Kokosöl Gesättigte Fettsäuren

Das Kokosnussöl soll sehr gesund sein, obwohl es hauptsächlich gesättigte Fettsäuren enthält - wie kann das sein?

Weshalb gilt das nicht auch für Kokosnussöl? Kokosnussöl ist zwar reich an gesättigten Fettsäuren, hat aber eine Fülle von äußerst positiven Eigenschaften für die menschliche Gesundheit. Der Amerikanische Herzverband warnt nun davor, Kokosnussöl zu verklären. Für die einen ist es ein neues Superfood, für die anderen ist es wegen seiner vielen gesättigten Fettsäuren schädlich. Kokusnuss;

Kokosnussöl; Palmöl; Palmkernöl; Kakaobutter.

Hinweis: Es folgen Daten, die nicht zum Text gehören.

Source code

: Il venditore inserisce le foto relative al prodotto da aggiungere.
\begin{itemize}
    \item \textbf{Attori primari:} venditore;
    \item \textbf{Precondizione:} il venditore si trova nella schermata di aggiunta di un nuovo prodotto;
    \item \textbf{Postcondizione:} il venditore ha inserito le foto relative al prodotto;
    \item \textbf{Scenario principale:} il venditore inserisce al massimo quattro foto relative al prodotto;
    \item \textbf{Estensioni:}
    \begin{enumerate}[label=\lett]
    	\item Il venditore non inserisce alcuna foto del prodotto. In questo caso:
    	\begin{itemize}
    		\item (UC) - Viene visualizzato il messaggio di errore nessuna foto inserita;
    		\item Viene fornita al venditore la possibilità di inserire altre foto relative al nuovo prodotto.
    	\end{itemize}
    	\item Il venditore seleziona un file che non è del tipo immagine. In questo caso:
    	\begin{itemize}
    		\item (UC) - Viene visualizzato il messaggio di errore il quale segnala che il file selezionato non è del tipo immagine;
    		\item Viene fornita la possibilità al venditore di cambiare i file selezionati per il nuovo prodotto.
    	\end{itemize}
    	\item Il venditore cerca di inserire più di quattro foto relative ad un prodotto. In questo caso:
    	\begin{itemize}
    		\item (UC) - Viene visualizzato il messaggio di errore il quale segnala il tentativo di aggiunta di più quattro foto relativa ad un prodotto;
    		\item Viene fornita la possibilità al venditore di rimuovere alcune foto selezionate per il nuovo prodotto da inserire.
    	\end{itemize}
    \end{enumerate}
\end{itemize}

Kokosnussöl soll sehr gut sein, obwohl es überwiegend gesättigte Fettsäuren beinhaltet - wie kann das sein?

Herkömmlich produziertes Kokosnussfett wird durch Pressung von Kokosnussfleisch, der Copra, erhalten. Das Copra ist zu 70 prozentig fetthaltig. Das reine, ungehärtete Kokosöl - das so genannte "Virgin-Kokosöl" - wird im Gegensatz zu Plattenfett sanft produziert und ist weitgehend unbehandelt. Zuerst wird das Fleisch der Kokosnuss trocken und gerieben und dann im folgenden Arbeitsschritt sanft kalt gepresst.

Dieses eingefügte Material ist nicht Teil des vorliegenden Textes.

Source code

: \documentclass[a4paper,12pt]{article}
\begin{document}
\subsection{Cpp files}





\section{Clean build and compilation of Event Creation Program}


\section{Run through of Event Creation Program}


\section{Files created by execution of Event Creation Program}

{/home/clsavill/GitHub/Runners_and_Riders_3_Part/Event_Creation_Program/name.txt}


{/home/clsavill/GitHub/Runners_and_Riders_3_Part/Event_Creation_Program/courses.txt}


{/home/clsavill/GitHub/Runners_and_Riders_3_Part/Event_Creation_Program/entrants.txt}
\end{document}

Reine Kokosnussöle werden weder veredelt noch deodoriert, geblichen oder ausgehärtet und sind daher von bester Güte und einmaligem Aroma. Auch bei der sanften Produktion von Kokosnussöl bleibt das Vitamin und die Antioxidationsmittel vollständig konserviert. Kokosnussöle aus der ersten kalten Pressung von Frischobstpulpe unmittelbar nach der Lese und dem öffnen der Kokosnuss werden als besonders wertvoll angesehen.

Die Bezeichnung Kokosnussöl lässt sich darauf zurückführen, dass das Kokosnussfett in den Erzeugerländern durch die Hitze eigentlich konstant fließfähig ist. Bei Raumtemperatur ist ein dickflüssigeres Produkt umso mehr ungesättigte Fettsäuren wie z. B. Rapssamen oder Olivenöle enthalten. Mit zunehmendem Gehalt an saturierten Fettsäuren wird die Festigkeit der Butter erhöht.

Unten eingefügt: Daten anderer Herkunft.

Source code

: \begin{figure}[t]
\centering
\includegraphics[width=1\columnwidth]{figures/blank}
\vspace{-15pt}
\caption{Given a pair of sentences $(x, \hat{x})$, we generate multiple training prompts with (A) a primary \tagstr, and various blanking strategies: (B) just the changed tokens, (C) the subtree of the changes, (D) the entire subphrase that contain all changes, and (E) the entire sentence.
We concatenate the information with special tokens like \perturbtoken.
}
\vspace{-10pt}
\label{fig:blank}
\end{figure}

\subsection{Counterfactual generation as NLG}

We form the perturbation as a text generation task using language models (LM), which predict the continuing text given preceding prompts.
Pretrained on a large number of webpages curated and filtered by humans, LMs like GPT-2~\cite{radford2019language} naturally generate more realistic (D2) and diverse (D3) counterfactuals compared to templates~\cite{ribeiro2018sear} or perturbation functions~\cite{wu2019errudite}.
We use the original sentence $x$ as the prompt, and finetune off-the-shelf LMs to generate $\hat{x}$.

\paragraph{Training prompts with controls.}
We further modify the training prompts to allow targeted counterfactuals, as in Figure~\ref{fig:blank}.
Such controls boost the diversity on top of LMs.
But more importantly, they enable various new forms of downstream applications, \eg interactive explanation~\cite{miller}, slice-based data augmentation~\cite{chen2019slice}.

Kokosnussöl enthält 90 bis 97% gesättigte Fettsäuren, zunächst ein recht großer Teil. Ã-le und FettsÃ?uren mit einem höheren Gehalt an polyungesÃ?ttigten FettsÃ?uren (Omega-3 und Omega-6) werden unbestritten als sehr gesundheitsfÃ?hig erachtet, solange sie nicht Ã?berhitzt oder gar zum Braten verwendet werden. Diese Fettsäuren oxydieren rasch und verwandeln sich dann in körperschädliche Stoffe (freie Radikale), die als Ursache von Tumoren klassifiziert werden.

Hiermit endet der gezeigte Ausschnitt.